Each line that contains the word "lines" counts once; give the total for the records below and nothing else.

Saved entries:
========

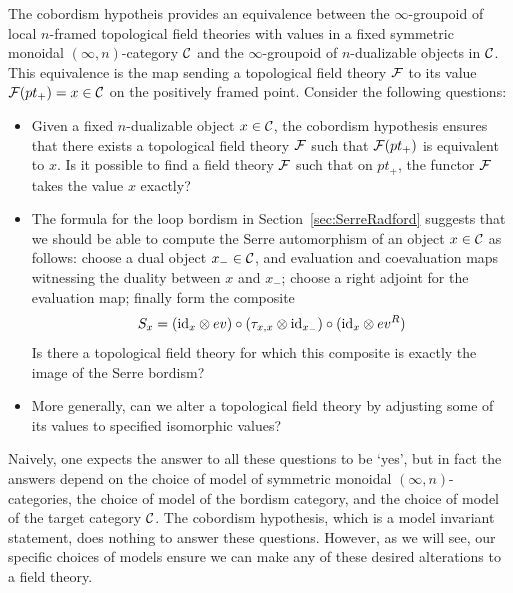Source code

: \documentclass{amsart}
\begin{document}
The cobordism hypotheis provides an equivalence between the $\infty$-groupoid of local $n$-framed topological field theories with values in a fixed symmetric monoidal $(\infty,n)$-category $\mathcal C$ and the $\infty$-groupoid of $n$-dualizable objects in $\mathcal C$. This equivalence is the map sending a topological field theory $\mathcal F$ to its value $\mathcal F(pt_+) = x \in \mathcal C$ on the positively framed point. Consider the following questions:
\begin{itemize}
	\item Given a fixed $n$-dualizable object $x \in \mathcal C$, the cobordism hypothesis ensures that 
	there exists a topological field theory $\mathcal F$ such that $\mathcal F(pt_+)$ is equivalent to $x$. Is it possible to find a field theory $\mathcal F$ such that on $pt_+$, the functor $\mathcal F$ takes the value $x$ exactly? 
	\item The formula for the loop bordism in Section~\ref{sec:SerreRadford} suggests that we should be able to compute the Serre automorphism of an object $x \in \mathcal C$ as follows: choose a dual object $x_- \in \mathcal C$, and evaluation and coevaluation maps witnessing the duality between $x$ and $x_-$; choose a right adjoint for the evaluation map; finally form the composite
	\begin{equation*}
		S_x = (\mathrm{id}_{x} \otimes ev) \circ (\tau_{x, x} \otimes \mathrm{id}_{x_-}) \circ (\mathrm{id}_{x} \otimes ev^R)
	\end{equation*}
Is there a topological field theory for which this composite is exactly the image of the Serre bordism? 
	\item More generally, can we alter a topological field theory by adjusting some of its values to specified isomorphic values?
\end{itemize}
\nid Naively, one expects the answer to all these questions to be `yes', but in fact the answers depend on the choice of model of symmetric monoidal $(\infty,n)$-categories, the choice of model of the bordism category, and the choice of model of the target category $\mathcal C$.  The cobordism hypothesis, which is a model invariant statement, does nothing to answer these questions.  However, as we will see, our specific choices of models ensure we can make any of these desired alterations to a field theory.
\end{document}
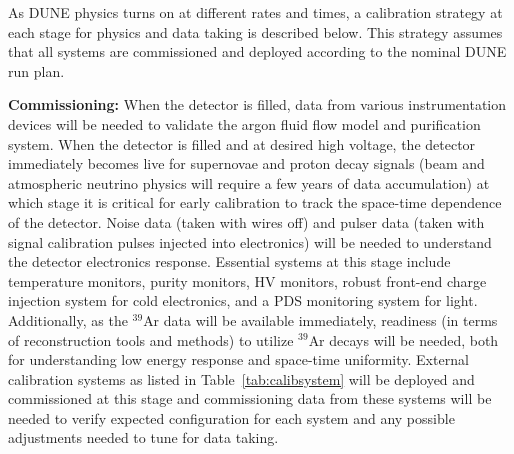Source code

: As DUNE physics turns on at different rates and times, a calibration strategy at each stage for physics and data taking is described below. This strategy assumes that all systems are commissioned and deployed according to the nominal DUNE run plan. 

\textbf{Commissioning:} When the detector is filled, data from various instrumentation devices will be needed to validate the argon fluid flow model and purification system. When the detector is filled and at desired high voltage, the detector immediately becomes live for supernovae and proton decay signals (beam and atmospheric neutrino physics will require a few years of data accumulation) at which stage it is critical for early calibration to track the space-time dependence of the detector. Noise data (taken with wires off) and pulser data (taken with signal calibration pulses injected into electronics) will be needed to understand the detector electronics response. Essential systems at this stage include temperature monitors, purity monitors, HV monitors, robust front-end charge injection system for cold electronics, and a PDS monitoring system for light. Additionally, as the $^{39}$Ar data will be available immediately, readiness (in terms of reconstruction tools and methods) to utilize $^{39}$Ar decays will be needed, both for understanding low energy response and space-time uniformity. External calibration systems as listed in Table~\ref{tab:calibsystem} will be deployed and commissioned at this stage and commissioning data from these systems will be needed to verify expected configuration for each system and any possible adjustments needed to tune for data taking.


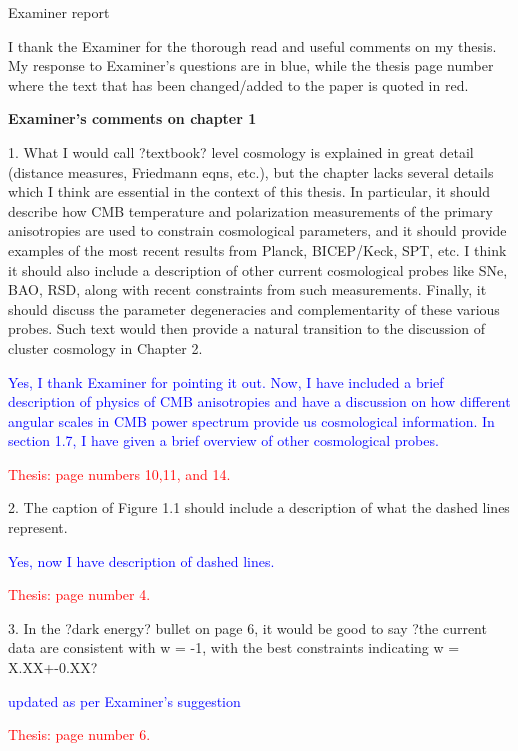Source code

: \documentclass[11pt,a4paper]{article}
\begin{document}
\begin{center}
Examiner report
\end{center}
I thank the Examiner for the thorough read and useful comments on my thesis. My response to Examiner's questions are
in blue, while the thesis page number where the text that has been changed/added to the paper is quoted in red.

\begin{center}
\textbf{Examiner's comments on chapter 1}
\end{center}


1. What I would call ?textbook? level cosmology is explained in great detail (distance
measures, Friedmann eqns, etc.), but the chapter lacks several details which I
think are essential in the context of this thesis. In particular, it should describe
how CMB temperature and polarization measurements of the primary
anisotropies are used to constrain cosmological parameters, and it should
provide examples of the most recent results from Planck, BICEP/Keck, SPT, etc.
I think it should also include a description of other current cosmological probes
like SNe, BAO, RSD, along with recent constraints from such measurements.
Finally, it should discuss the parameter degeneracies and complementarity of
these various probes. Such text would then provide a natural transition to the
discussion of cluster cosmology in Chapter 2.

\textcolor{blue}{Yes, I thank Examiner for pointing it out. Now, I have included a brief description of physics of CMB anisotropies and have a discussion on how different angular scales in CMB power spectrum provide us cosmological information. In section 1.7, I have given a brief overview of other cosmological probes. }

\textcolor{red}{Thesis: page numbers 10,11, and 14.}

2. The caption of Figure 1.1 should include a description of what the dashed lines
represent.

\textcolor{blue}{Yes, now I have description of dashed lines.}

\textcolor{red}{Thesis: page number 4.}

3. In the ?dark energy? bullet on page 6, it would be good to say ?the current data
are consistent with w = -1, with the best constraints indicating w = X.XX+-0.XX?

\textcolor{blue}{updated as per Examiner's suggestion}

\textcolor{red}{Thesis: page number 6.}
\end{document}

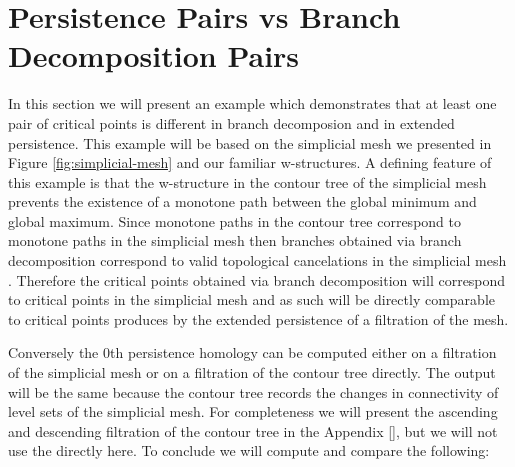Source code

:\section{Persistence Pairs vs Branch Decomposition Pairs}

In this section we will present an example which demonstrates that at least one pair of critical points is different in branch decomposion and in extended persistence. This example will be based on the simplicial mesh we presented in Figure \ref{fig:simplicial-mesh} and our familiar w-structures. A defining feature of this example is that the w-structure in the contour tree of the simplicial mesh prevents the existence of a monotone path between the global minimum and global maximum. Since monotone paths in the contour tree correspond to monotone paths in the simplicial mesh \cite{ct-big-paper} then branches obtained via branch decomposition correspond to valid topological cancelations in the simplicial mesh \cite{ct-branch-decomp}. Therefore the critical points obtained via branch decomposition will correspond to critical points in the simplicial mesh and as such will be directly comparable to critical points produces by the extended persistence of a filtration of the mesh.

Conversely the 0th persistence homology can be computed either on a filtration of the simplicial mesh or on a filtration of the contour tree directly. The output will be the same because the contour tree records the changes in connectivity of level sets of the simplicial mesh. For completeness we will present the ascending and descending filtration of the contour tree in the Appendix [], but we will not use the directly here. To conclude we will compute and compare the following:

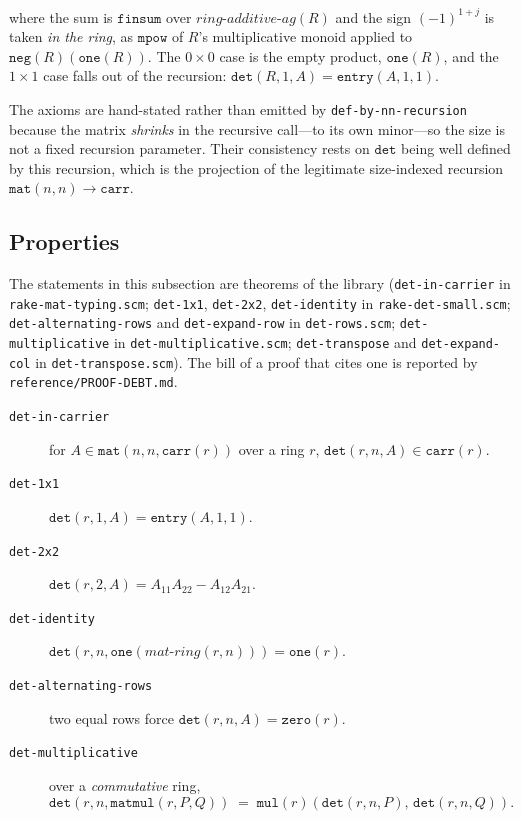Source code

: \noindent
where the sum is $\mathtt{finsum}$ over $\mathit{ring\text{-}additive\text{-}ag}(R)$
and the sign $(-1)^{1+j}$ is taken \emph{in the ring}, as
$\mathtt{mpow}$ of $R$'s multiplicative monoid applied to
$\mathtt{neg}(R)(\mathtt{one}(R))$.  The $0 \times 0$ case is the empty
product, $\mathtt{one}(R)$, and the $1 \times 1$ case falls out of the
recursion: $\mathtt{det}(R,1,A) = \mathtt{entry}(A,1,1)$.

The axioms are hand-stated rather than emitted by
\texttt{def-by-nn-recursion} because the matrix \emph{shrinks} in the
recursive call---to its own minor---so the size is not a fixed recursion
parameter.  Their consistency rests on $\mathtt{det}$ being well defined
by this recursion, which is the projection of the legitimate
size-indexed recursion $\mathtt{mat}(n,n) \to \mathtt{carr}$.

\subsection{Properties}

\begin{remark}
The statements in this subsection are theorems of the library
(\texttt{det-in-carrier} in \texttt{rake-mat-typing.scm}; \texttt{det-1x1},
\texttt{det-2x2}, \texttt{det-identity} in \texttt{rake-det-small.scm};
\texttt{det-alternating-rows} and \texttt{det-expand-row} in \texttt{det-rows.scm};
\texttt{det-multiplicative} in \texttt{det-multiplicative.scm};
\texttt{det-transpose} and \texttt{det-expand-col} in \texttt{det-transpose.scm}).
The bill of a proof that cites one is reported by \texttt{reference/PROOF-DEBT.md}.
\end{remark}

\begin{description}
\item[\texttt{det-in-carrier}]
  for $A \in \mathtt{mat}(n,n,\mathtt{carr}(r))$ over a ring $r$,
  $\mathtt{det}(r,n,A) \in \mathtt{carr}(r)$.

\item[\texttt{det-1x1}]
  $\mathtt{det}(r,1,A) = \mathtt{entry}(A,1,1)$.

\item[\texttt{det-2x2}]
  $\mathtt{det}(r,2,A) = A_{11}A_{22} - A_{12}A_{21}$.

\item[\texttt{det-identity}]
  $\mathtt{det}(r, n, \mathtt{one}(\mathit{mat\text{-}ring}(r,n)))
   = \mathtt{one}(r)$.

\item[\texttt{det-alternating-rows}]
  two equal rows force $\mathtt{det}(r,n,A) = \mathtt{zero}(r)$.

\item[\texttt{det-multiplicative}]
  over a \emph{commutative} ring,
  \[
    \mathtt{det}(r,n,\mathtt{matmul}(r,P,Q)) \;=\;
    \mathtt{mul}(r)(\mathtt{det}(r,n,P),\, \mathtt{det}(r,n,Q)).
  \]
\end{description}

========

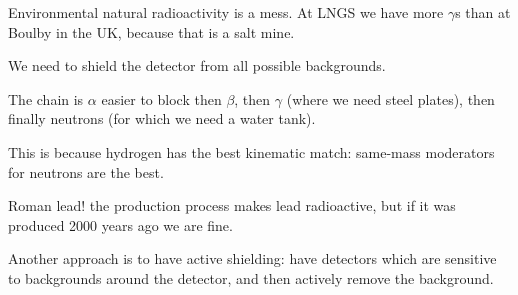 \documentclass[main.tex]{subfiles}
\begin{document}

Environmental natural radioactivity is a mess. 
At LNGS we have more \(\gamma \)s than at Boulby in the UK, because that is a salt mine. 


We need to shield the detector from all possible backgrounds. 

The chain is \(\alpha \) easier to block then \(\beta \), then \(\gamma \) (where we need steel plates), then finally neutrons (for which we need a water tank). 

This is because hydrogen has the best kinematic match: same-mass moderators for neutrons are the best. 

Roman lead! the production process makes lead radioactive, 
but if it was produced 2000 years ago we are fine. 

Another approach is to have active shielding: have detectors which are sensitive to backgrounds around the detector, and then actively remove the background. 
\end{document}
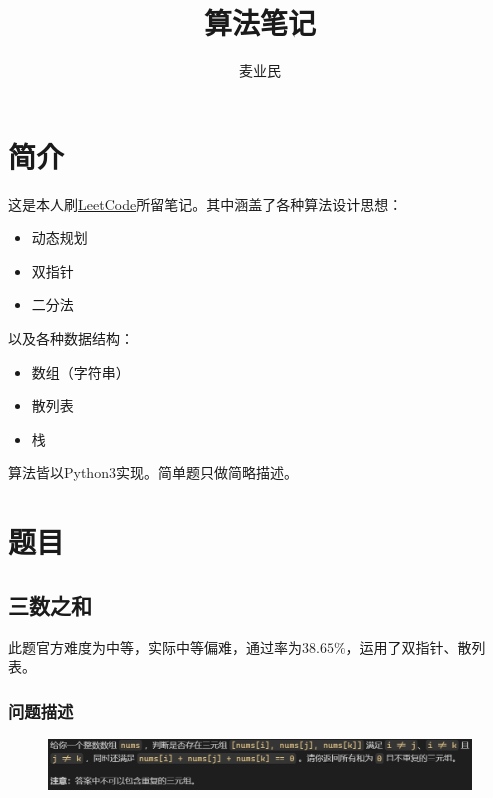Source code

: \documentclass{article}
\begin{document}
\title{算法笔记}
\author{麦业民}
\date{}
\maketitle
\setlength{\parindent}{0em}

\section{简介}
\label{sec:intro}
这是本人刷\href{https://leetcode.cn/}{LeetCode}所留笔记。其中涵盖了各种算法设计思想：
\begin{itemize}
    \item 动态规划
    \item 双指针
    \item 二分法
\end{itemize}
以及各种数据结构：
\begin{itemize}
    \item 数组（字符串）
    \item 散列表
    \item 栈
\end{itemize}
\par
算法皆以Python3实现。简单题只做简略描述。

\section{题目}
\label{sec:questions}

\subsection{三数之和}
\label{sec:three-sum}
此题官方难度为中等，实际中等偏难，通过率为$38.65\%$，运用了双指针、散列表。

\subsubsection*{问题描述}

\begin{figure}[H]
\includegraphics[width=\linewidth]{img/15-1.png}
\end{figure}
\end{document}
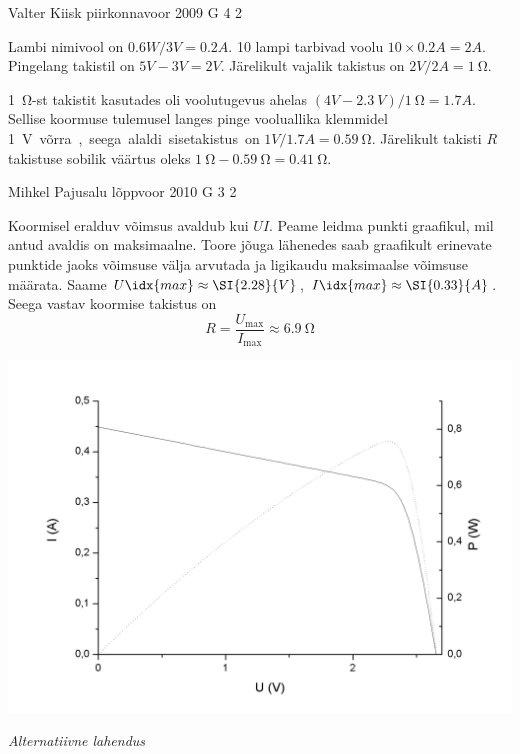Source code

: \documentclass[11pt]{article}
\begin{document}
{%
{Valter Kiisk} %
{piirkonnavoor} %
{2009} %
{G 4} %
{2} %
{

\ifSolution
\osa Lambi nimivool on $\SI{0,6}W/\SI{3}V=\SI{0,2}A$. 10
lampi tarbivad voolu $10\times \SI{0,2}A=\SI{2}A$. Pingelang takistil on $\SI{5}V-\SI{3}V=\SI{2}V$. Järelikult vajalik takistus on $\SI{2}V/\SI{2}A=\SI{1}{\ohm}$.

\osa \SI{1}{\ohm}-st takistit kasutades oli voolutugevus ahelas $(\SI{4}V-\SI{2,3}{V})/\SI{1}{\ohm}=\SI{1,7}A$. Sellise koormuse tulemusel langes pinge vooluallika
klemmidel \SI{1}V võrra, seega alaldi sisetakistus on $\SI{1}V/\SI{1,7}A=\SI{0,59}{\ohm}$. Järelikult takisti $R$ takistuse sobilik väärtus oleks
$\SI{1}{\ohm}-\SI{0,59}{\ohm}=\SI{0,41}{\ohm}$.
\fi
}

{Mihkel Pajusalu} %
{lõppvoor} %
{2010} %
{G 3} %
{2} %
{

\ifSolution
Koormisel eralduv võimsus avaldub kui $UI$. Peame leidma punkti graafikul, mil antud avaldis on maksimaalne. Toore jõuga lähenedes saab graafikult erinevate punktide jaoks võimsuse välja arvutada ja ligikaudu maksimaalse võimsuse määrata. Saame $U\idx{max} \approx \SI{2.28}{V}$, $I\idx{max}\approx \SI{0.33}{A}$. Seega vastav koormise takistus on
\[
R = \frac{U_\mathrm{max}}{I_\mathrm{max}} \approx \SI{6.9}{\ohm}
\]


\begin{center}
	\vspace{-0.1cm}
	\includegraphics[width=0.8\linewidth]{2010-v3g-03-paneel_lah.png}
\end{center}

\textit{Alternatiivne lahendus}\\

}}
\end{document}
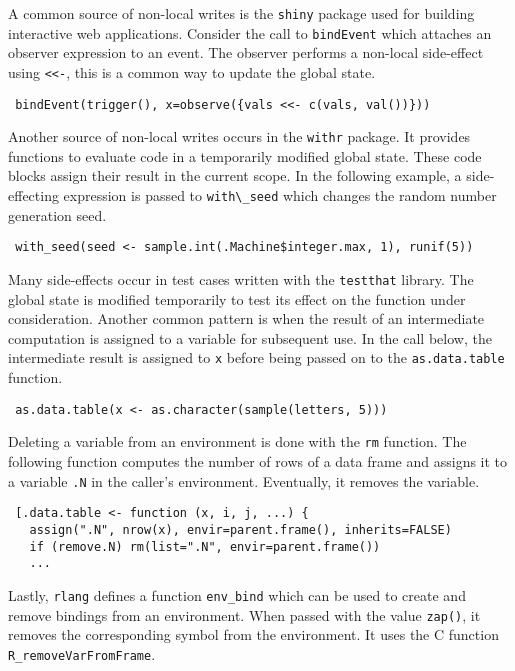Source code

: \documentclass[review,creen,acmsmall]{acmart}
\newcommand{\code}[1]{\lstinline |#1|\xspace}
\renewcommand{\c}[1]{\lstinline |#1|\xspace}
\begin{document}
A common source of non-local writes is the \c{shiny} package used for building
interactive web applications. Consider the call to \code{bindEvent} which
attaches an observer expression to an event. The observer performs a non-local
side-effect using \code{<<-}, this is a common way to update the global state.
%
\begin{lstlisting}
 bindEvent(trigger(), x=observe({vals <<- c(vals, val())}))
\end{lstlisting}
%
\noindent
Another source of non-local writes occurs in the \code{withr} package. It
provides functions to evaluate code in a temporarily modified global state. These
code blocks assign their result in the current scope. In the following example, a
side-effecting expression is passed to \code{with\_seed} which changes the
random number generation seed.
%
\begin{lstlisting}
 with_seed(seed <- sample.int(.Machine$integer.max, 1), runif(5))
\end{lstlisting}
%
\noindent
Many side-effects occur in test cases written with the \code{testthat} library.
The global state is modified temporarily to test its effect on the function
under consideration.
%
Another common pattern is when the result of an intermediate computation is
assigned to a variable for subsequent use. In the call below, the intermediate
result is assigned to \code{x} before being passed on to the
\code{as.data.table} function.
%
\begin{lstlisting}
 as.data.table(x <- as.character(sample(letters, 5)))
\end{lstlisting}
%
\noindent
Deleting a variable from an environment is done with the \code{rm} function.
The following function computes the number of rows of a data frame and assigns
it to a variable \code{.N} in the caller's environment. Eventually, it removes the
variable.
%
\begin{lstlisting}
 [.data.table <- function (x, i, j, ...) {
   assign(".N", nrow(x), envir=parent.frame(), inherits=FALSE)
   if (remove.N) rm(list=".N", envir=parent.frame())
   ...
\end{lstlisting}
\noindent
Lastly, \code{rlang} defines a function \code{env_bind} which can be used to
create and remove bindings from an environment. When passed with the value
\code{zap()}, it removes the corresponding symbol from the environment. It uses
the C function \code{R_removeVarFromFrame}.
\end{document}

========

• **EXERCISE RESULT**: 2